The FFD measurements at pre- and post-interventions are shown in Table 1. The results of the tests of within-subjects effects and the paired sample t test are shown in Table 2. The results indicated that the main effect of treatment (NMS & CMS) was not significant (p>0.05) but the main effect of time (pre-intervention and post-intervention) was significant (p<0.001), and the interaction of treatment and time was significant (p<0.05).
According to the comparison of mean difference values of pre- and post-interventions between NMS and CMS, the difference was significantly higher in NMS (p<0.01).
This study compared immediate effects of NMS and CMS on hamstrings flexibility and the results showed that both techniques were effective to increase flexibility of hamstrings. The results of this study concurred with the existing studies that had reported effects of stretching, including MS, on hamstrings flexibility.
Niwa et al. reported that one to two repetitions of 20 seconds stretches of MS for hamstrings on each side of lower limb was effective to increase range of motion of knee joint and improve the limited knee extension in elderly subjects with osteoarthritis of knee joint18). Inami et al., 2006, compared effects of two stretching techniques for hamstrings on its flexibility and strength of it in healthy old (mean ± SD: 64.1 ± 8.9 years) and young (mean ± SD: 23.0 ± 2.1 years) subjects.

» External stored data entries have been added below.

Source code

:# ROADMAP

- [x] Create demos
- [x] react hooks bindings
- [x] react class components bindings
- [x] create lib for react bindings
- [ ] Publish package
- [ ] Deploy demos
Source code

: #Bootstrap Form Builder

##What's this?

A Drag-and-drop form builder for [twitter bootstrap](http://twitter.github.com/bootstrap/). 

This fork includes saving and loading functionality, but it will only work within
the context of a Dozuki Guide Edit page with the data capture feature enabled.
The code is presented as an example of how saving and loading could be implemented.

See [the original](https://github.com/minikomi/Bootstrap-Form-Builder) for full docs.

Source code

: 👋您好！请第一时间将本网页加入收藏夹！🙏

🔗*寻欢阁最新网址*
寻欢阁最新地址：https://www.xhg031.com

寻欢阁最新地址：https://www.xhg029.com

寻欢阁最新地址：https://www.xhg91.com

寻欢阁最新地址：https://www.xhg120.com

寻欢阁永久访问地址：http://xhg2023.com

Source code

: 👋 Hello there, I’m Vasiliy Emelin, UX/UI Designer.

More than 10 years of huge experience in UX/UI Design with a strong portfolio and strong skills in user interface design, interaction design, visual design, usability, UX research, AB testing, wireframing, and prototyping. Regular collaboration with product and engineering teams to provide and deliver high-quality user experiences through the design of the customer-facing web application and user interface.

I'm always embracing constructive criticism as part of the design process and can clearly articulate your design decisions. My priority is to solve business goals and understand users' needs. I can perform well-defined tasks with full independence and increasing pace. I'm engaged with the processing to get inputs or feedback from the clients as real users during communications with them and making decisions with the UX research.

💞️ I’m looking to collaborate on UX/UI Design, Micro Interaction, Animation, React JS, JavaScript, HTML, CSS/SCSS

They compared Bob Anderson stretching, in which same position as static stretching, and MS, in which flexion of both the hip and knee in long sitting position, i.e. CMS position. They informed that significant improvement on hamstrings flexibility, measured as sit and reach test, was found in both Bob Anderson stretching and MS in all subjects after stretching but no significant decrease in muscle strength was found after MS although there was significant decrease in muscle strength after Bob Anderson stretching21). Inami et al. also stated the similar results in 2007 that there was not significant decrease in dynamic muscle contraction force of hamstrings after MS when compared to static stretching in young healthy males from one university soccer club22). Niwa et al. described that the flexibility of hamstrings, measured as sit and reach test after CMS, and as FFD after NMS, was improved after MS20). Ohtsuki and Suzuki recounted that FFD significantly improved after stretching of hamstrings in subjects with chronic low back pain28). Hasebe et al. reported that significant improvement of FFD was found in their study of the effect of dynamic stretching on Hamstrings flexibility with respect to the spino-pelvic rhythm29).
Thus, both NMS and CMS techniques can be recommended for clinical practice in which flexibility of hamstrings is required.

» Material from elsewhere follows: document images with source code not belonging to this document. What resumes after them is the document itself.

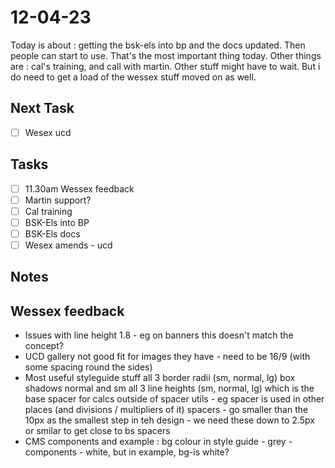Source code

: # 12-04-23

Today is about : getting the bsk-els into bp and the docs updated. Then people can start to use. That's the most important thing today.
Other things are : cal's training, and call with martin. Other stuff might have to wait. But i do  need to get a load of the wessex stuff moved on as well.


## Next Task
- [ ] Wesex ucd


## Tasks
  - [ ] 11.30am Wessex feedback
  - [ ] Martin support?
  - [ ] Cal training
  - [ ] BSK-Els into BP
  - [ ] BSK-Els docs
  - [ ] Wesex amends - ucd

## Notes

## Wessex feedback
- Issues with line height 1.8 - eg on banners this doesn't match the concept?
- UCD gallery not good fit for images they have - need to be 16/9 (with some spacing round the sides)
- Most useful styleguide stuff
all 3 border radii (sm, normal, lg)
box shadows normal and sm
all 3 line heights (sm, normal, lg)
which is the base spacer for calcs outside of spacer utils - eg spacer is used in other places (and divisions / multipliers of it)
spacers - go smaller than the 10px as the smallest step in teh design - we need these down to 2.5px or smilar to get close to bs spacers
- CMS components and example :
bg colour in style guide - grey - components - white, but in example, bg-is white?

The limitations of this study were: 1) the sample size was small, 2) there was no control group, 3) the subjects were young, healthy and only males, and 4) the effect was focused only on immediate effect. Further studies are still needed to find out comparison of sustained effect or effects after long-term intervention of both NMS and CMS techniques on hamstrings flexibility and effects of both techniques in different types of population.
In conclusion, the results of this study revealed that both NMS and CMS techniques were effective on hamstrings flexibility in different ways. The findings of the comparison indicated that NMS technique was more effective to increase the flexibility of hamstrings.
No conflict of interest was declared.